Рус
Сиэтл, наше время
Илья бесцеремонно сдёрнул с Руса одеяло и заявил командным тоном:
— Пора вставать! Валяться в постели до одиннадцати часов утра — это просто неприлично.
— Какое “неприлично”, я уснул пару часов назад, — простонал Рус. — Голова раскалывается…
— Конечно, раскалывается, — спокойно подтвердил Илья. — Ты пил крепкий алкоголь практически всю ночь, а алкогольные напитки содержат этанол, который приводит к обезвоживанию организма. Сейчас твои ткани и органы пытаются восполнить запасы жидкости и отбирают её у мозга…
— Илюха, заткнись!.. — взревел Рус.
— …который на семьдесят процентов состоит из воды. В результате твой мозг уменьшается в размерах…
— Заткнись, заткнись!!!
— …а оболочки, которые соединяют его с черепом, натягиваются. Это и приводит к головной боли.
— Лучше принеси воды, умник, — прохрипел Рус, морщась от яркого света и отрывая, наконец, взлохмаченную голову от подушки. Да, так давно он не напивался, кажется, с самого студенчества…
— Минеральная вода на тумбочке возле кровати, — невозмутимо сообщил Илья. — Там же ты найдёшь таблетку нурофена. Завтрак на столе в кухне.
При мысли о завтраке Руса замутило.
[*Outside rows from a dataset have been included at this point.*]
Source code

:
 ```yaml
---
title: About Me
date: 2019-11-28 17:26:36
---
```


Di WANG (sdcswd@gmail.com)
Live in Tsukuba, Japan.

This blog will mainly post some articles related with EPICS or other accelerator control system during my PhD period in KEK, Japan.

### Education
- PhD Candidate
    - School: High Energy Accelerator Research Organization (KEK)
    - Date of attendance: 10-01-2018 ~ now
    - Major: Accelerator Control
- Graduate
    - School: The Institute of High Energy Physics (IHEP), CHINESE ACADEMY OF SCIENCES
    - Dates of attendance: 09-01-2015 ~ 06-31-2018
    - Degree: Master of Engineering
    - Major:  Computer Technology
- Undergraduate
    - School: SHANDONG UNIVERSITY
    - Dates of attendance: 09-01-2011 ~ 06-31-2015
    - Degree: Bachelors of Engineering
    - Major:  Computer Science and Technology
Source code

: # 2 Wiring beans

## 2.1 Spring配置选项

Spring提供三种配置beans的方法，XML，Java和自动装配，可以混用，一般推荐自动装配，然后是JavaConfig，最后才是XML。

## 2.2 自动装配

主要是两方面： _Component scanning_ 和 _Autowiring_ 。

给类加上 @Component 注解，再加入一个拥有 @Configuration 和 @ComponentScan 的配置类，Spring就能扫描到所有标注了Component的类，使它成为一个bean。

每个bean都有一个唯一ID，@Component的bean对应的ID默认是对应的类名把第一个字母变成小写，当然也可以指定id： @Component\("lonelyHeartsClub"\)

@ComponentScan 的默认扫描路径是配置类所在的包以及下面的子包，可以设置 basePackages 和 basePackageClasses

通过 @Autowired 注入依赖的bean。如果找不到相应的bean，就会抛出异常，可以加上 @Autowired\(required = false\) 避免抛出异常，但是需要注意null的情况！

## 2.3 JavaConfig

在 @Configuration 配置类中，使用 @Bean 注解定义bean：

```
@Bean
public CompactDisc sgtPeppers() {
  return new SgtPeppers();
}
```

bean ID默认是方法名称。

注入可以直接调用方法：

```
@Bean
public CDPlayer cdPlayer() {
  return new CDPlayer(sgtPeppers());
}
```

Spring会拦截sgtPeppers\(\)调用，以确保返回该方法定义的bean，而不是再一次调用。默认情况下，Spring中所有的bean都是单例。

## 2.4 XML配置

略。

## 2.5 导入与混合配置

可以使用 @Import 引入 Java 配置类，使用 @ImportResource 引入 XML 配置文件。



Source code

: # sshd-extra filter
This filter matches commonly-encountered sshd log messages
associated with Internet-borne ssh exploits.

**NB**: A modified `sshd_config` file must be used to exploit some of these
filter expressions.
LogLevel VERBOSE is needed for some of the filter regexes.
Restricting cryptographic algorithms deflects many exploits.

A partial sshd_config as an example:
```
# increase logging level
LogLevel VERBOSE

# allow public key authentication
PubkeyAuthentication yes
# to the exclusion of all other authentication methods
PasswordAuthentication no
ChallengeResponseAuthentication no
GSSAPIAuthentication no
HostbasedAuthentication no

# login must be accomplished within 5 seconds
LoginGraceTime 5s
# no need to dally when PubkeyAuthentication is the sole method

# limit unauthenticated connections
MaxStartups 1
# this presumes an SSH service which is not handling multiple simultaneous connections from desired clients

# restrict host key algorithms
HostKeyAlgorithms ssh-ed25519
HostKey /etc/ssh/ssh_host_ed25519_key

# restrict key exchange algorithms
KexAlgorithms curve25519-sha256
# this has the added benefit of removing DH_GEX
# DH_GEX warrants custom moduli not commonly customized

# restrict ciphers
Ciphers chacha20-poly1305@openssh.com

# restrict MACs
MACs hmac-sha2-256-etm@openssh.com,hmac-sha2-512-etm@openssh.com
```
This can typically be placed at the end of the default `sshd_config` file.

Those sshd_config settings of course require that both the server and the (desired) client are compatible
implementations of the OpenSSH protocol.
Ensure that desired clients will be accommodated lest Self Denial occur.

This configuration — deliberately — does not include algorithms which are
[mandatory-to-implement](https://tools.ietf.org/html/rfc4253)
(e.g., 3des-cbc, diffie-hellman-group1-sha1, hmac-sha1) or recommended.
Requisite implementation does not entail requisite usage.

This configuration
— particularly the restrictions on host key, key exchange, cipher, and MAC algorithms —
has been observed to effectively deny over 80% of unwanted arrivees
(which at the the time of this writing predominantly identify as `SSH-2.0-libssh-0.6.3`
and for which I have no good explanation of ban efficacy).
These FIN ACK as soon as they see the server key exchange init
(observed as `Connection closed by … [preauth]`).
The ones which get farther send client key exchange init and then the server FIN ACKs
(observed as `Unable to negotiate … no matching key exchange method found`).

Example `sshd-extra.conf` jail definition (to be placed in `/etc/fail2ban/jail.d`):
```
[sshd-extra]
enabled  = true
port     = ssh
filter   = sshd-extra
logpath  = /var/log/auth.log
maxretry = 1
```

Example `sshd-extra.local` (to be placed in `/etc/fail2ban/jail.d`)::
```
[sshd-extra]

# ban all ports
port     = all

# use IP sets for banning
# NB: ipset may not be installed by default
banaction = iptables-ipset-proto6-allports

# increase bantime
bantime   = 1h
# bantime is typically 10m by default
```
Он жадно схватил бутылку с водой, осушил её в несколько торопливых глотков, не забыв принять обезболивающее, и намеревался было опять рухнуть в постель, но Илья не позволил ему этого сделать.
— Пора вставать, — внушительно повторил он, безжалостно вытаскивая подушку из-под головы Руса. — Ты же человек, а не морально разложившаяся скотина.
— Фу, Илюха, — пробормотал Рус, пытаясь заговорить ему зубы и прикорнуть под шумок, — в Америке ты стал просто отвратительно ругаться. Раньше я за тобой такого не замечал…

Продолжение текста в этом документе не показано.